26 June 2026

Australian Health ODF

The Australian Commission on Safety and Quality in Health Care has released a revised version of the Australian Open Disclosure Framework. 

 The 2026 Framework "provides a nationally consistent basis for effective communication following unexpected healthcare outcomes and harm", designed to enable all healthcare professionals working within Australian health service organisations to communicate openly with patients when health care does not go to plan. 

The Commission's Fact Sheet for practitioners states 

Open disclosure principles such as respect, transparency, and empathy are applied daily through good clinical communication - helping to build trust, support patient understanding, and foster a culture of safety and accountability. This factsheet provides a quick reference guide for Australian health service organisations and staff across all settings and sectors on when and how to perform open disclosure, based on the Australian Open Disclosure Framework (revised 2026). 

What is open disclosure? 

Things can go wrong during health care for many reasons, including human error or system failures. Open disclosure is a principles-based approach to honest, empathetic and timely discussions that involves: • Acknowledging what happened • Apologising or expressing regret • Listening to the patient’s experience • Providing clear information about what happened, next steps and follow-up • Learning to improve care 

When should open disclosure be used? 

It is important to listen and acknowledge the patient’s experience. Open disclosure is expected when: • Harm has occurred (physical, psychological, or social). Open disclosure may be considered when: • The patient raises concerns • An incident is reported via complaints, feedback, incident management reporting system or surveillance programs • The patient has not suffered harm; open disclosure may still be appropriate. Principles of person-centred open disclosure • Respectful and responsive communication • Compassionate acknowledgement and apology • A restorative process • Cultural safety for Aboriginal and Torres Strait Islander peoples 

Open Disclosure: When and how to do it 

For health service organisations 

Using the words ‘I am sorry’ or ‘we are sorry’ is essential 

How to perform open disclosure 

1. Initial disclosure 

Occurs as soon as possible after recognising harm or potential harm. Key steps: • Acknowledge that care didn’t go as expected • Share known facts (avoid speculation and blame) • Say "I am sorry" or "we are sorry" • Listen to the patient’s experience • Explain next steps and support options • Provide nominated contact position details for follow-up 

2. Formal open disclosure 

Used for serious harm, unexpected death, or when requested by the patient. 

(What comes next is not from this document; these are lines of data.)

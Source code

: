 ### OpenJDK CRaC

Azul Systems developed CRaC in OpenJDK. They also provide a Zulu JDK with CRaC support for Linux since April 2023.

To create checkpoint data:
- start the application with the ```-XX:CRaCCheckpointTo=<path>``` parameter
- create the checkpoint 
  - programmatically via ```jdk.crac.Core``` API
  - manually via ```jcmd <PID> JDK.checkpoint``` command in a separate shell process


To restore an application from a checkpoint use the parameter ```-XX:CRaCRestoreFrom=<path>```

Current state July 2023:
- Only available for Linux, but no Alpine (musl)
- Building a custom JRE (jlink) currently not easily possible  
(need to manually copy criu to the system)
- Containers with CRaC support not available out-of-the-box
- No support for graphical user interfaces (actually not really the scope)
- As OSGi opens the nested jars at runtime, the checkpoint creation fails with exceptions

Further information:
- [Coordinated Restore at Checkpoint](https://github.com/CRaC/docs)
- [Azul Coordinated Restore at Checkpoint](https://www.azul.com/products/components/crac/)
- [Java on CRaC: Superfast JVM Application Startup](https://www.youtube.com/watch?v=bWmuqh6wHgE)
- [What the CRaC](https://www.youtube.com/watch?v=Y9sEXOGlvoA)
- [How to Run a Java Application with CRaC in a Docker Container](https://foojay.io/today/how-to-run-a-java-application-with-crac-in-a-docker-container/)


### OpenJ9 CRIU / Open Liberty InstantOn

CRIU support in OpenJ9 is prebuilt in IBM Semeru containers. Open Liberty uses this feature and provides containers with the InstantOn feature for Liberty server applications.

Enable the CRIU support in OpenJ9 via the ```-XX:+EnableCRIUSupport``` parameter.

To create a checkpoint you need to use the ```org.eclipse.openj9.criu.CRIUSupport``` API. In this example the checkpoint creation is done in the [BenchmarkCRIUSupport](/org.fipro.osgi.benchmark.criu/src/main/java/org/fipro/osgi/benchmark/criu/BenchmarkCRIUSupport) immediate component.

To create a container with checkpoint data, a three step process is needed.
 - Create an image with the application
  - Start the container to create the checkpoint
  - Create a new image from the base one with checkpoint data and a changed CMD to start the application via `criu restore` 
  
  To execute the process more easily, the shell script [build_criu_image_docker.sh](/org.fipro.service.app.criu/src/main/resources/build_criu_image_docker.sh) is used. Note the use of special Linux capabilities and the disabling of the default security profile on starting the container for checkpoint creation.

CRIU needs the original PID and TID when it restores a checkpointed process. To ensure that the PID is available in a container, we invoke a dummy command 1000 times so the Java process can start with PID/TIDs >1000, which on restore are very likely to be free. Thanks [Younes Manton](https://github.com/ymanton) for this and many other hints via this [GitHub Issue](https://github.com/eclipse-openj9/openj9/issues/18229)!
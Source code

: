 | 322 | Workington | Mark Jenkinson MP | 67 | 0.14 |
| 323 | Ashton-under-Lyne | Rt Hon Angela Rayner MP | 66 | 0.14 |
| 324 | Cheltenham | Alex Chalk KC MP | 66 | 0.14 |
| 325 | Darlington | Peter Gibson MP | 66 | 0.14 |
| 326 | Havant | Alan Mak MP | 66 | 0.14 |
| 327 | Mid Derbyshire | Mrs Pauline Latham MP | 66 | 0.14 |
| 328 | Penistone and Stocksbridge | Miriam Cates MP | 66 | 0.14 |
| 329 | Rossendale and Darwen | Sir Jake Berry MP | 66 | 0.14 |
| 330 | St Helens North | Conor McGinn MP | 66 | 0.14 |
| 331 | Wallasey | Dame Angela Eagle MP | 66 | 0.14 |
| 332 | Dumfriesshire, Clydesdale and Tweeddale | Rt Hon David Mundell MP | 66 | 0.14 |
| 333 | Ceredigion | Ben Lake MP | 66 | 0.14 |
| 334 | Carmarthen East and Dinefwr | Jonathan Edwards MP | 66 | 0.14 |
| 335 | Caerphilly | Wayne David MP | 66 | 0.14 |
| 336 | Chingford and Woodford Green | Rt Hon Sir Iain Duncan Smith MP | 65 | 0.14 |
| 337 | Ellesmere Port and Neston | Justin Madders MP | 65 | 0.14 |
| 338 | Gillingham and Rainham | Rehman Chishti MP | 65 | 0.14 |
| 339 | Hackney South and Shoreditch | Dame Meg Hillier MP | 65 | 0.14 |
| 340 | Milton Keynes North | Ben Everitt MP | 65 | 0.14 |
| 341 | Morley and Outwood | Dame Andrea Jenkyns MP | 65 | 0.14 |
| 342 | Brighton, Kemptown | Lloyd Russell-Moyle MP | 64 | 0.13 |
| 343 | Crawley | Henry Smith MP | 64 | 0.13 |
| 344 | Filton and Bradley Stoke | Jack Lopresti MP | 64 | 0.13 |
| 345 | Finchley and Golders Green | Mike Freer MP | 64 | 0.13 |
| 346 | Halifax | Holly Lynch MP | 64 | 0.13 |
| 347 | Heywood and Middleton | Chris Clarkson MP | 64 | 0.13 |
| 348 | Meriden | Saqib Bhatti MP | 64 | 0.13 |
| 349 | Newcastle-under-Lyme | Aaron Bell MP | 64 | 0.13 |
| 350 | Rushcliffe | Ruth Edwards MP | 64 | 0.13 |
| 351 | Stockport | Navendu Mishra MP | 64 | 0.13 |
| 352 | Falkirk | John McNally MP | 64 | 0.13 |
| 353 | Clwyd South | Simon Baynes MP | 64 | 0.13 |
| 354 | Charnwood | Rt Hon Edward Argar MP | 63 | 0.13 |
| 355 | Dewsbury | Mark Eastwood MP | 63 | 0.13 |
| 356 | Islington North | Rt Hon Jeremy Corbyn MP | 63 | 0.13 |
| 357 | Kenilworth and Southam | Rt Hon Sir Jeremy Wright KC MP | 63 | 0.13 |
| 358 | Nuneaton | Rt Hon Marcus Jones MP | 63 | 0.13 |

Planning includes: • Selecting a designated open disclosure lead and support team • Identifying patient’s needs (e.g. interpreters, cultural safety) • Scheduling meetings based on patient preferences • Offering independent facilitator (if needed) • Documenting all discussions and outcomes 

Support and follow-up • Offer access to counselling, advocacy, and support services for patients and healthcare professionals involved • Discuss ongoing care needs and costs • Provide updates on investigation into the incident and planned system improvements • Ensure continuity through a nominated contact person 

Legal protection 

All Australian jurisdictions have their own apology laws that protect sincere apologies from being used against clinicians in legal proceedings.